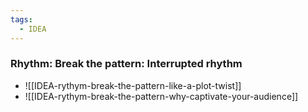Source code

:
 ```yaml
---
tags:
  - IDEA
---
```


### Rhythm: Break the pattern: Interrupted rhythm    

- ![[IDEA-rythym-break-the-pattern-like-a-plot-twist]]
- ![[IDEA-rythym-break-the-pattern-why-captivate-your-audience]]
####################
> [Problem requirements]:
Among the lines above, find those holding "IDEA" and copy each one.

> [Response]:
  - IDEA
- ![[IDEA-rythym-break-the-pattern-like-a-plot-twist]]
- ![[IDEA-rythym-break-the-pattern-why-captivate-your-audience]]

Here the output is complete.